= Georges Roux =

French Assyriologist (1914–1999)

Georges Raymond Nicolas Albert Roux (/fr/; November 16, 1914 - August 12, 1999) was a French writer, author of the popular history books about the Ancient Near East, Ancient Iraq and La Mésopotamie.

Son of a French Army officer, Roux moved with his family to the Middle East at the age of nine where he subsequently lived for 12 years in Syria and Lebanon before returning to France in 1935. Roux was educated by Jesuits in Beirut and studied medicine at the University of Paris, where he graduated in medicine in 1941 and later studied Oriental studies at École pratique des hautes études.

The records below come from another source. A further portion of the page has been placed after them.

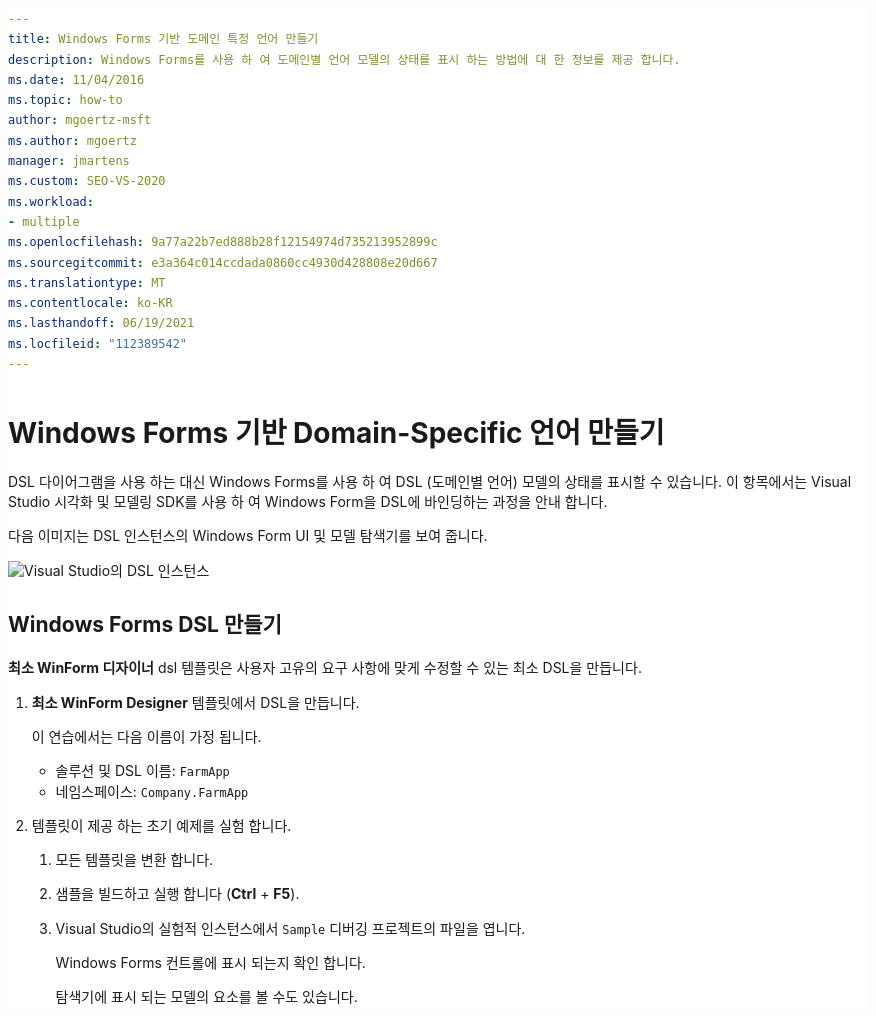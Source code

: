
 ```yaml
---
title: Windows Forms 기반 도메인 특정 언어 만들기
description: Windows Forms를 사용 하 여 도메인별 언어 모델의 상태를 표시 하는 방법에 대 한 정보를 제공 합니다.
ms.date: 11/04/2016
ms.topic: how-to
author: mgoertz-msft
ms.author: mgoertz
manager: jmartens
ms.custom: SEO-VS-2020
ms.workload:
- multiple
ms.openlocfilehash: 9a77a22b7ed888b28f12154974d735213952899c
ms.sourcegitcommit: e3a364c014ccdada0860cc4930d428808e20d667
ms.translationtype: MT
ms.contentlocale: ko-KR
ms.lasthandoff: 06/19/2021
ms.locfileid: "112389542"
---
```

# <a name="create-a-windows-forms-based-domain-specific-language"></a>Windows Forms 기반 Domain-Specific 언어 만들기

DSL 다이어그램을 사용 하는 대신 Windows Forms를 사용 하 여 DSL (도메인별 언어) 모델의 상태를 표시할 수 있습니다. 이 항목에서는 Visual Studio 시각화 및 모델링 SDK를 사용 하 여 Windows Form을 DSL에 바인딩하는 과정을 안내 합니다.

다음 이미지는 DSL 인스턴스의 Windows Form UI 및 모델 탐색기를 보여 줍니다.

![Visual Studio의 DSL 인스턴스](../modeling/media/dsl-wpf-2.png)

## <a name="create-a-windows-forms-dsl"></a>Windows Forms DSL 만들기

**최소 WinForm 디자이너** dsl 템플릿은 사용자 고유의 요구 사항에 맞게 수정할 수 있는 최소 DSL을 만듭니다.

1. **최소 WinForm Designer** 템플릿에서 DSL을 만듭니다.

    이 연습에서는 다음 이름이 가정 됩니다.

    - 솔루션 및 DSL 이름: `FarmApp`
    - 네임스페이스: `Company.FarmApp`

2. 템플릿이 제공 하는 초기 예제를 실험 합니다.

   1. 모든 템플릿을 변환 합니다.

   2. 샘플을 빌드하고 실행 합니다 (**Ctrl** + **F5**).

   3. Visual Studio의 실험적 인스턴스에서 `Sample` 디버깅 프로젝트의 파일을 엽니다.

        Windows Forms 컨트롤에 표시 되는지 확인 합니다.

        탐색기에 표시 되는 모델의 요소를 볼 수도 있습니다.
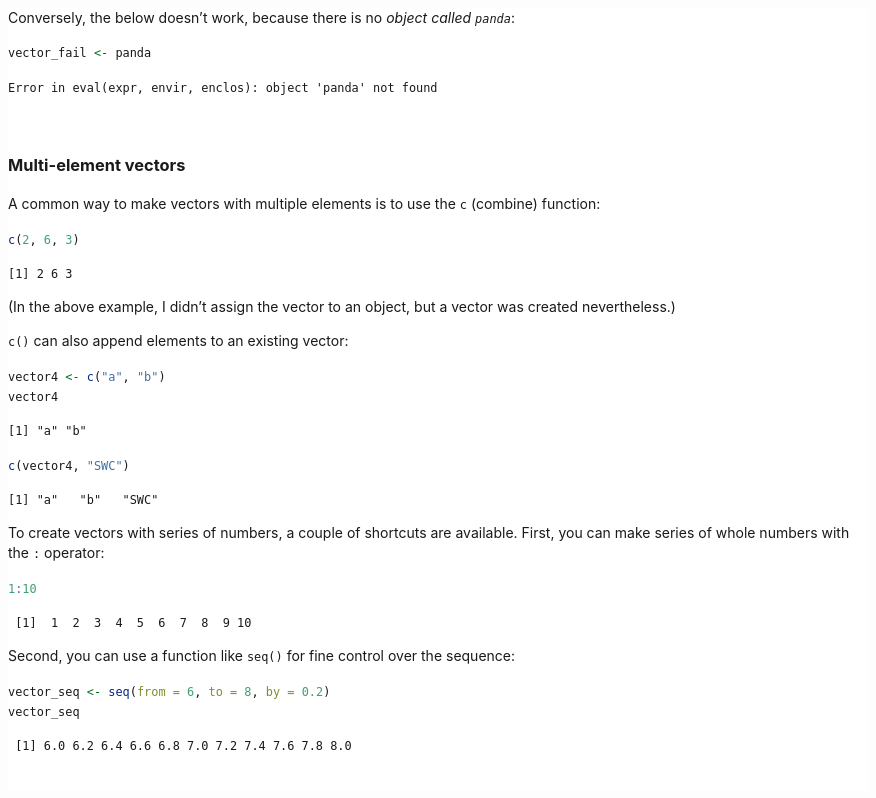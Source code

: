 Conversely, the below doesn’t work, because there is no *object called
`panda`*:

``` r
vector_fail <- panda
```

    Error in eval(expr, envir, enclos): object 'panda' not found

<br>

### Multi-element vectors

A common way to make vectors with multiple elements is to use the `c`
(combine) function:

``` r
c(2, 6, 3)
```

    [1] 2 6 3

(In the above example, I didn’t assign the vector to an object, but a
vector was created nevertheless.)

`c()` can also append elements to an existing vector:

``` r
vector4 <- c("a", "b")
vector4
```

    [1] "a" "b"

``` r
c(vector4, "SWC")
```

    [1] "a"   "b"   "SWC"

To create vectors with series of numbers, a couple of shortcuts are
available. First, you can make series of whole numbers with the `:`
operator:

``` r
1:10
```

     [1]  1  2  3  4  5  6  7  8  9 10

Second, you can use a function like `seq()` for fine control over the
sequence:

``` r
vector_seq <- seq(from = 6, to = 8, by = 0.2)
vector_seq
```

     [1] 6.0 6.2 6.4 6.6 6.8 7.0 7.2 7.4 7.6 7.8 8.0

<br>

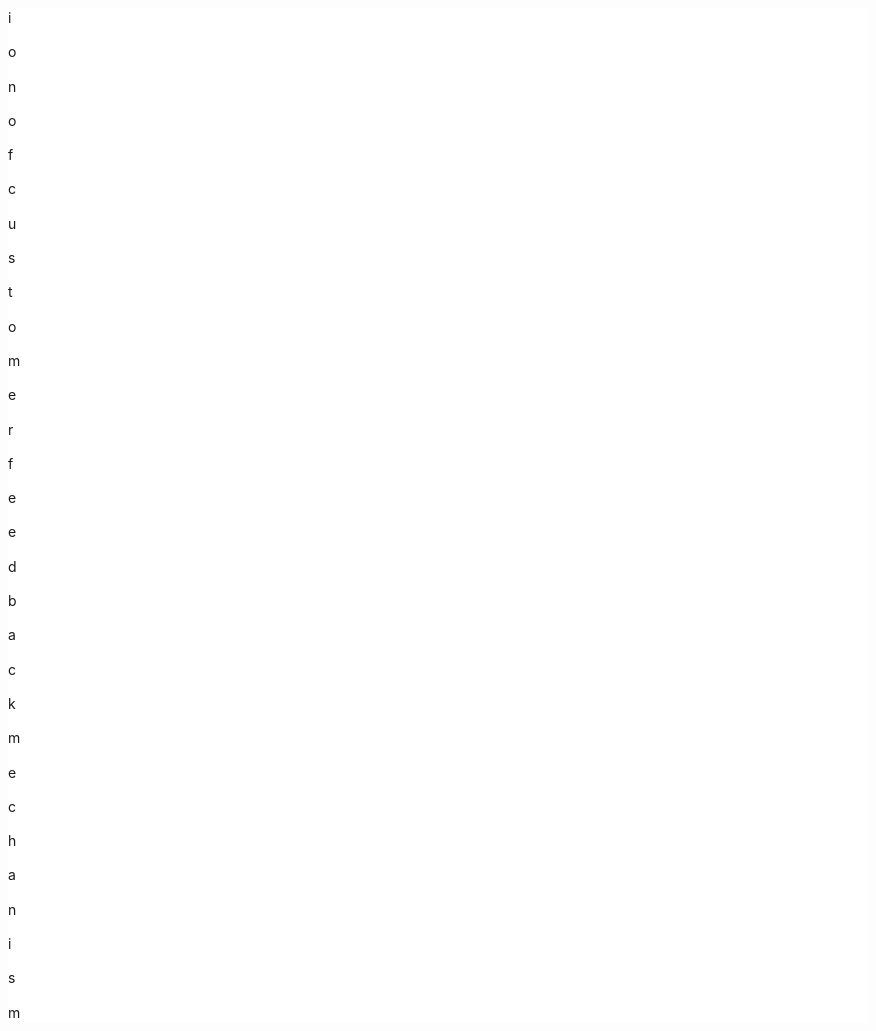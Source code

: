 i

o

n

 

o

f

 

c

u

s

t

o

m

e

r

 

f

e

e

d

b

a

c

k

 

m

e

c

h

a

n

i

s

m
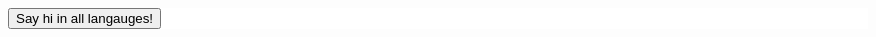   <button type="button" id="sayHiBtn">Say hi in all langauges!</button>

  <div id="hello"></div>

  <script>
     // Get the button
     const btn = document.querySelector('#sayHiBtn');

     // Attach a listener to the button.
     btn.onclick = function () {
         getHelloFromServer();
    };

    // Holds the request and response
    var ajaxRequest;

    // Called when the user clicks the Say hi button.
    // It creates the request and sends it to the server.
    function getHelloFromServer(language) {
    ajaxRequest = new XMLHttpRequest();

    // Register a callback function for when the response arrives.
    ajaxRequest.onreadystatechange = displayHello;

    // Put the GET URL into the request
    ajaxRequest.open("GET", "http://localhost:8080?lang=all", true);

    // Send it to the server
    ajaxRequest.send();
    }

    // This function is called whenever the state of the request
    // changes.  The only state change that results in any action is
    // when a response is received.  At that point, it will display
    // the hello translation in the original web page.
    function displayHello() {
    // readyState == 4 means that the response has arrived
    // status == 200 means the server response is OK
    if (ajaxRequest.readyState == 4 && ajaxRequest.status == 200)
    {
        // Get the text that was in the response.  This will in
        // JSON.  When parsed, we expect to hae an array of objects.
        // The item field of the object is the language name and the
        // value field of the object is how to say hello in that language.
        var helloResponse = JSON.parse(ajaxRequest.responseText);

        // Find the portion of the Web page where you want to put
        // the translation.
        var helloElement = document.getElementById("hello");

        // If there is no translation there yet, add it.
        if (helloElement.childNodes[0] == null) {
          // For each entry in the array, build the document elements
          // for saying hello in that language.
          for (i = 0; i < helloResponse.length; i++) {
            var helloText = "In " + helloResponse[i].item + ", say " +
                        helloResponse[i].value;
               // Create the node to put into the document containing the
              // desired text.
              var helloBody = document.createTextNode (helloText);
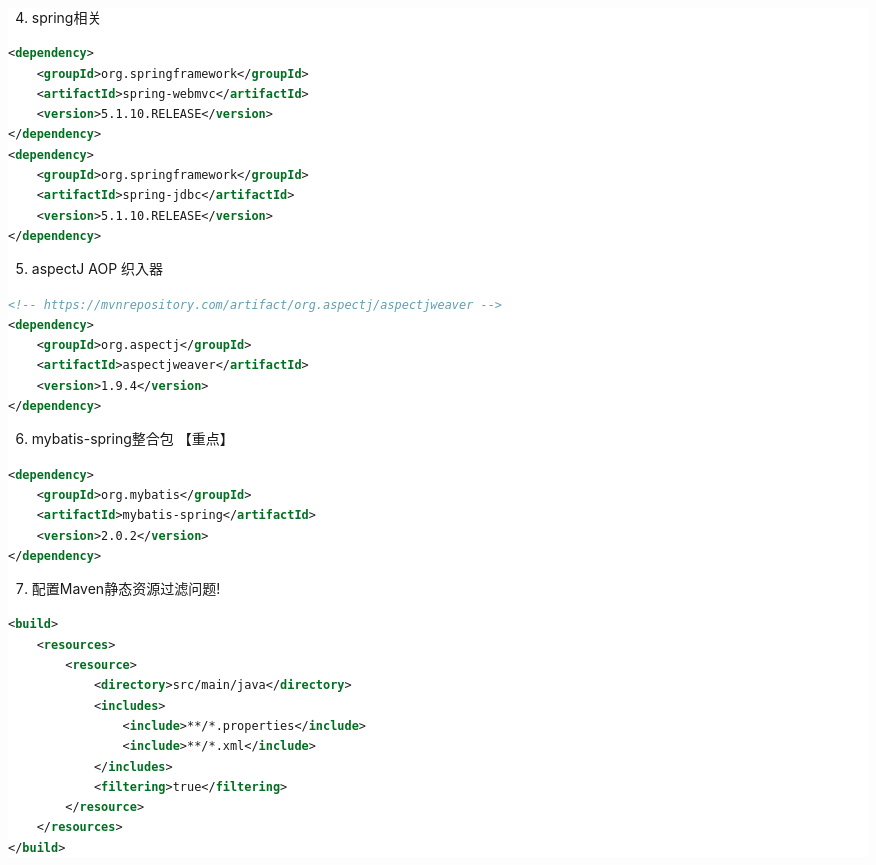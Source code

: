 4. spring相关

```xml
<dependency>
    <groupId>org.springframework</groupId>
    <artifactId>spring-webmvc</artifactId>
    <version>5.1.10.RELEASE</version>
</dependency>
<dependency>
    <groupId>org.springframework</groupId>
    <artifactId>spring-jdbc</artifactId>
    <version>5.1.10.RELEASE</version>
</dependency>

```

5. aspectJ AOP 织入器

```xml
<!-- https://mvnrepository.com/artifact/org.aspectj/aspectjweaver -->
<dependency>
    <groupId>org.aspectj</groupId>
    <artifactId>aspectjweaver</artifactId>
    <version>1.9.4</version>
</dependency>
```

6. mybatis-spring整合包 【重点】

```xml
<dependency>
    <groupId>org.mybatis</groupId>
    <artifactId>mybatis-spring</artifactId>
    <version>2.0.2</version>
</dependency>

```

7. 配置Maven静态资源过滤问题!

```xml
<build>
    <resources>
        <resource>
            <directory>src/main/java</directory>
            <includes>
                <include>**/*.properties</include>
                <include>**/*.xml</include>
            </includes>
            <filtering>true</filtering>
        </resource>
    </resources>
</build>

```
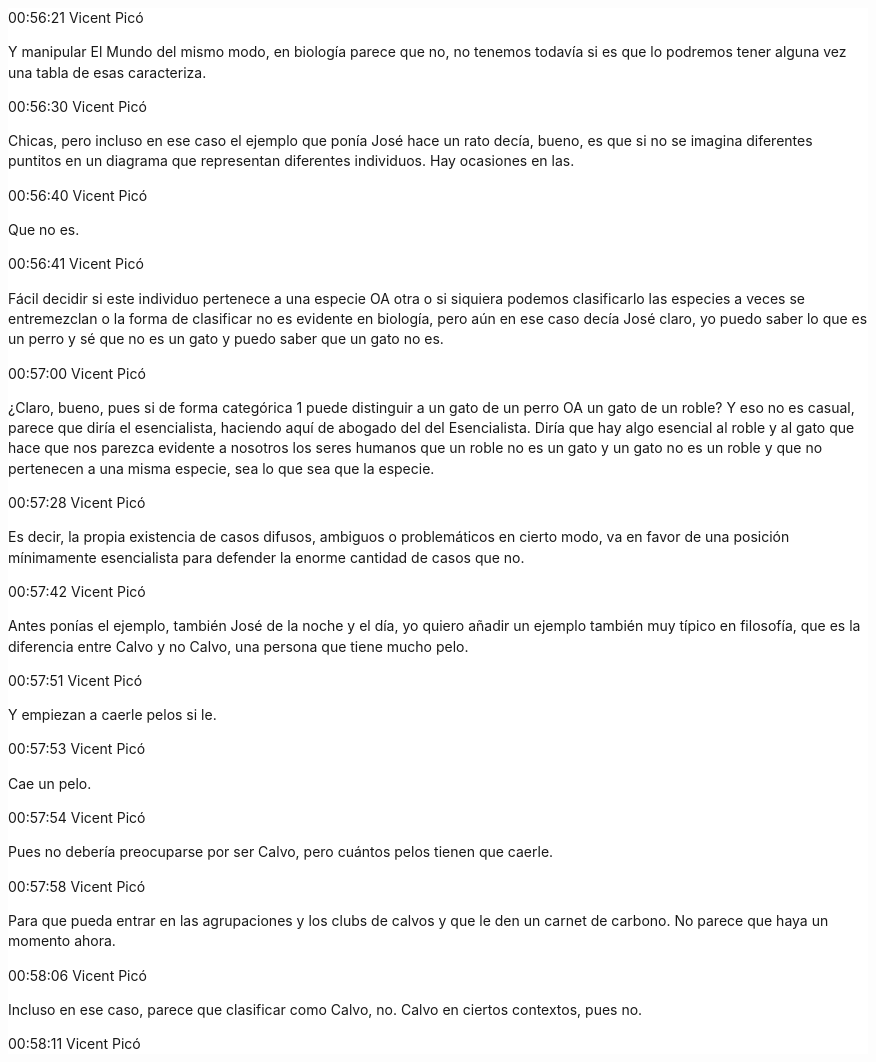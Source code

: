 00:56:21 Vicent Picó

Y manipular El Mundo del mismo modo, en biología parece que no, no tenemos todavía si es que lo podremos tener alguna vez una tabla de esas caracteriza.

00:56:30 Vicent Picó

Chicas, pero incluso en ese caso el ejemplo que ponía José hace un rato decía, bueno, es que si no se imagina diferentes puntitos en un diagrama que representan diferentes individuos. Hay ocasiones en las.

00:56:40 Vicent Picó

Que no es.

00:56:41 Vicent Picó

Fácil decidir si este individuo pertenece a una especie OA otra o si siquiera podemos clasificarlo las especies a veces se entremezclan o la forma de clasificar no es evidente en biología, pero aún en ese caso decía José claro, yo puedo saber lo que es un perro y sé que no es un gato y puedo saber que un gato no es.

00:57:00 Vicent Picó

¿Claro, bueno, pues si de forma categórica 1 puede distinguir a un gato de un perro OA un gato de un roble? Y eso no es casual, parece que diría el esencialista, haciendo aquí de abogado del del Esencialista. Diría que hay algo esencial al roble y al gato que hace que nos parezca evidente a nosotros los seres humanos que un roble no es un gato y un gato no es un roble y que no pertenecen a una misma especie, sea lo que sea que la especie.

00:57:28 Vicent Picó

Es decir, la propia existencia de casos difusos, ambiguos o problemáticos en cierto modo, va en favor de una posición mínimamente esencialista para defender la enorme cantidad de casos que no.

00:57:42 Vicent Picó

Antes ponías el ejemplo, también José de la noche y el día, yo quiero añadir un ejemplo también muy típico en filosofía, que es la diferencia entre Calvo y no Calvo, una persona que tiene mucho pelo.

00:57:51 Vicent Picó

Y empiezan a caerle pelos si le.

00:57:53 Vicent Picó

Cae un pelo.

00:57:54 Vicent Picó

Pues no debería preocuparse por ser Calvo, pero cuántos pelos tienen que caerle.

00:57:58 Vicent Picó

Para que pueda entrar en las agrupaciones y los clubs de calvos y que le den un carnet de carbono. No parece que haya un momento ahora.

00:58:06 Vicent Picó

Incluso en ese caso, parece que clasificar como Calvo, no. Calvo en ciertos contextos, pues no.

00:58:11 Vicent Picó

In 1950 Roux became a medical officer for the Iraq Petroleum Company (IPC), spending his first two years in Qatar and the remainder in Iraq. During his time with the IPC the company produced the magazines Iraq Petroleum and The Crescent, and Roux was commissioned to produce articles. Through the duration of 1956-1960, Roux published a series of articles, The Story of Ancient Iraq. They form the basis of his later books.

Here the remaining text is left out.